THE MEETING took place at Staple Inn Hall, London, hosted by the Staple Inn Actuarial Society and chaired by Tim Gordon, chair of the CMI Mortality Projections Committee ([email protected]). Speakers were Sacha Dhamani, head of longevity at M&G Prudential; Matthew Edwards, director at Willis Towers Watson; Alice Woolley, principal consultant at RMS; and Dr Sven Wiesinger, actuary at Hannover Re. Presentation slides and audio recording are available at sias.org.uk/resources/
Kirstie Mok is a longevity actuary.
Lung cancer: A case study
There is room for further reductions in lung cancer deaths, from changes in lifestyle and the environment.

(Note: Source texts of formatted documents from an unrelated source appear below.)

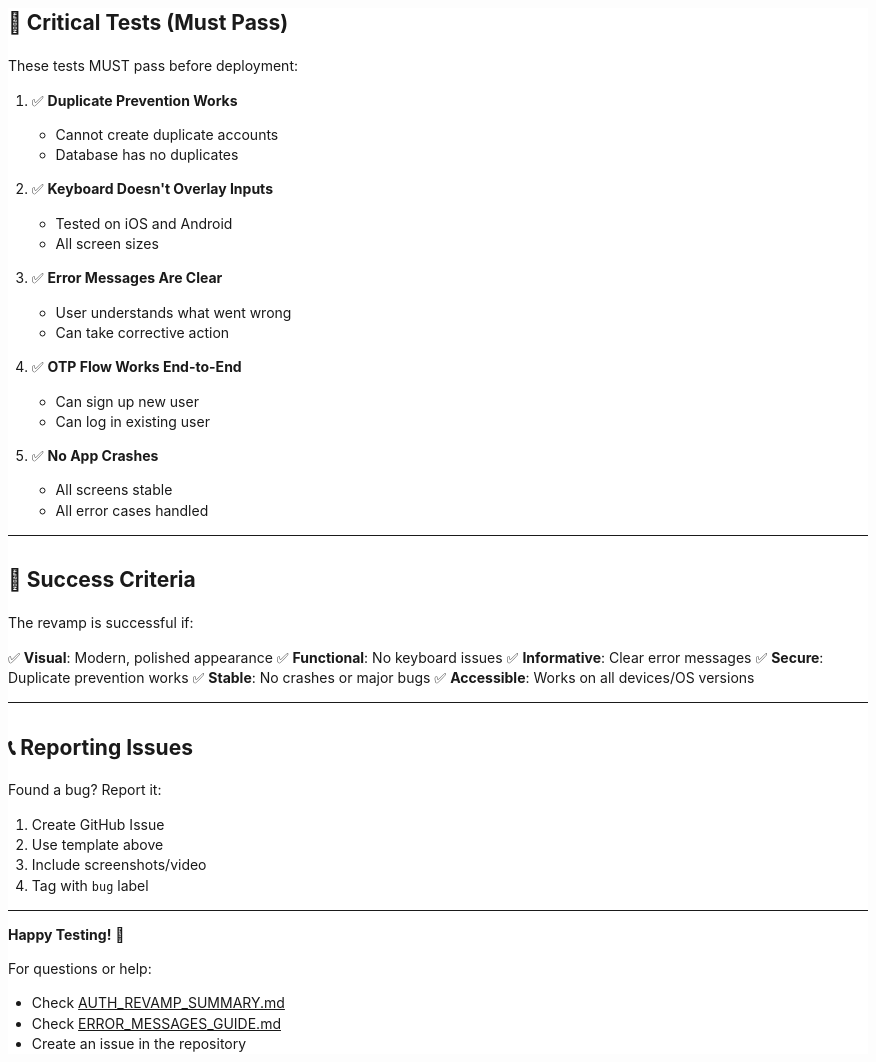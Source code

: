 
## 🚨 Critical Tests (Must Pass)

These tests MUST pass before deployment:

1. ✅ **Duplicate Prevention Works**
   - Cannot create duplicate accounts
   - Database has no duplicates

2. ✅ **Keyboard Doesn't Overlay Inputs**
   - Tested on iOS and Android
   - All screen sizes

3. ✅ **Error Messages Are Clear**
   - User understands what went wrong
   - Can take corrective action

4. ✅ **OTP Flow Works End-to-End**
   - Can sign up new user
   - Can log in existing user

5. ✅ **No App Crashes**
   - All screens stable
   - All error cases handled

---

## 🎯 Success Criteria

The revamp is successful if:

✅ **Visual**: Modern, polished appearance
✅ **Functional**: No keyboard issues
✅ **Informative**: Clear error messages
✅ **Secure**: Duplicate prevention works
✅ **Stable**: No crashes or major bugs
✅ **Accessible**: Works on all devices/OS versions

---

## 📞 Reporting Issues

Found a bug? Report it:

1. Create GitHub Issue
2. Use template above
3. Include screenshots/video
4. Tag with `bug` label

---

**Happy Testing!** 🎉

For questions or help:
- Check [AUTH_REVAMP_SUMMARY.md](./AUTH_REVAMP_SUMMARY.md)
- Check [ERROR_MESSAGES_GUIDE.md](./ERROR_MESSAGES_GUIDE.md)
- Create an issue in the repository


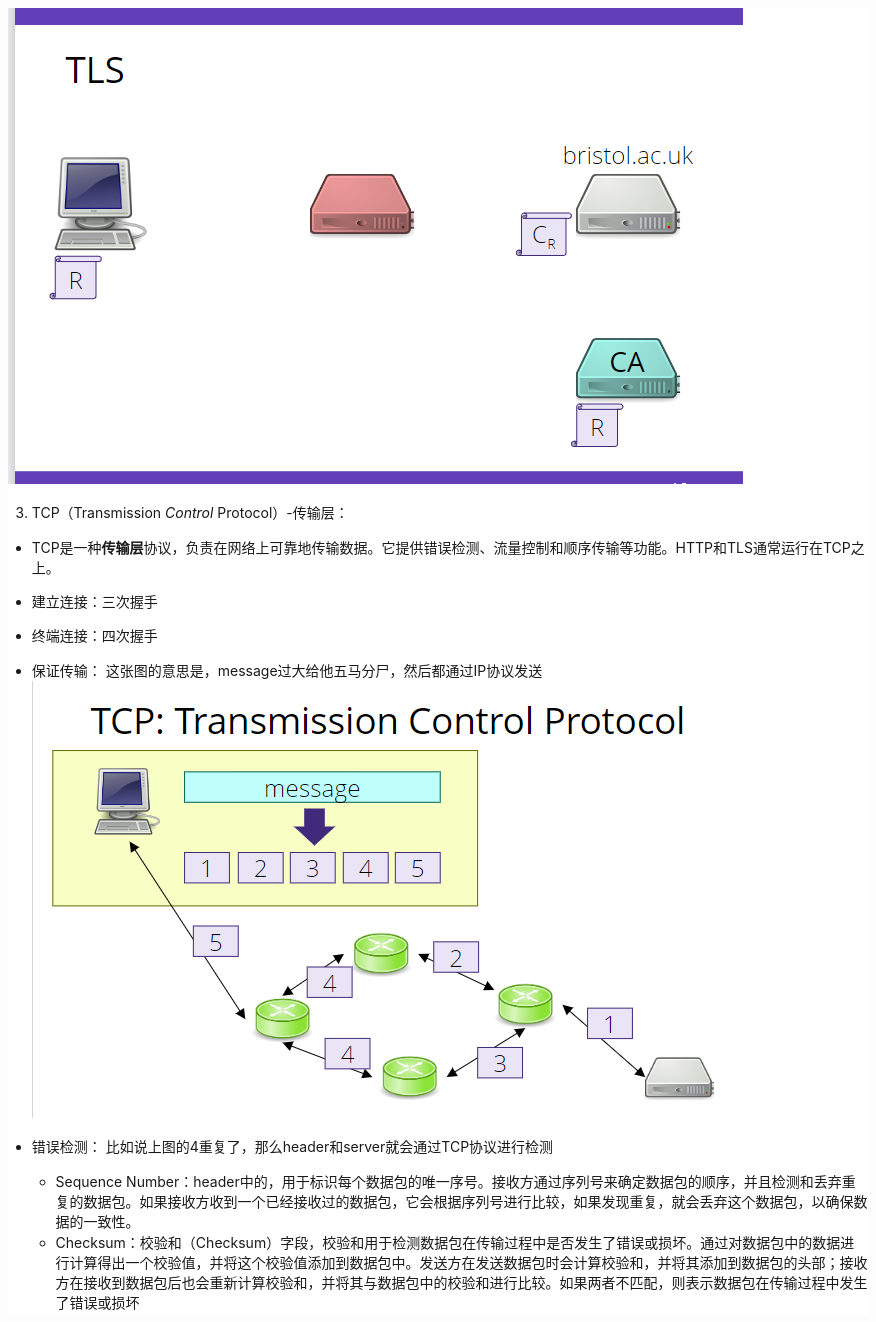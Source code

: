![](2024-04-04-20-15-08.png)

3. TCP（Transmission *Control* Protocol）-传输层：
* TCP是一种**传输层**协议，负责在网络上可靠地传输数据。它提供错误检测、流量控制和顺序传输等功能。HTTP和TLS通常运行在TCP之上。
* 建立连接：三次握手
* 终端连接：四次握手

* 保证传输：
这张图的意思是，message过大给他五马分尸，然后都通过IP协议发送
![](2024-04-04-19-48-18.png)
* 错误检测：
比如说上图的4重复了，那么header和server就会通过TCP协议进行检测
  * Sequence Number：header中的，用于标识每个数据包的唯一序号。接收方通过序列号来确定数据包的顺序，并且检测和丢弃重复的数据包。如果接收方收到一个已经接收过的数据包，它会根据序列号进行比较，如果发现重复，就会丢弃这个数据包，以确保数据的一致性。
  * Checksum：校验和（Checksum）字段，校验和用于检测数据包在传输过程中是否发生了错误或损坏。通过对数据包中的数据进行计算得出一个校验值，并将这个校验值添加到数据包中。发送方在发送数据包时会计算校验和，并将其添加到数据包的头部；接收方在接收到数据包后也会重新计算校验和，并将其与数据包中的校验和进行比较。如果两者不匹配，则表示数据包在传输过程中发生了错误或损坏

Medical intervention can also play a role. Early forms of lung cancer are usually treated with a combination of surgery, chemotherapy and radiotherapy. However, the cancer is much harder to treat once the tumours have spread to other organs in the body (metastatic cancer). Immunotherapy is an exciting new development in this area; the treatment involves using the body's own immune system to battle cancer cells and has been proven to be effective in medical trials.
The treatment uses drugs classed as immune checkpoint inhibitors; these block the proteins that stop the body's immune system from identifying and attacking cancer cells. Four drugs have been approved for non-small cell lung cancer (one of the main forms of lung cancer).
In a recent trial, the drug Nivolumab was shown to improve the survival rate of patients to over 40% over a two-year period, compared to a survival rate of under 20% using chemotherapy alone. The survival rate using immunotherapy can reach 75% in some cases, and it can also be used to treat other cancers: Nivolumab has been approved for eight different types of cancer. Immunotherapy costs more than £100,000 per patient per year; the NHS is struggling to afford such treatments and has already rejected some cancer drugs. Unless these drugs become more affordable, it is unlikely that their use will become widespread.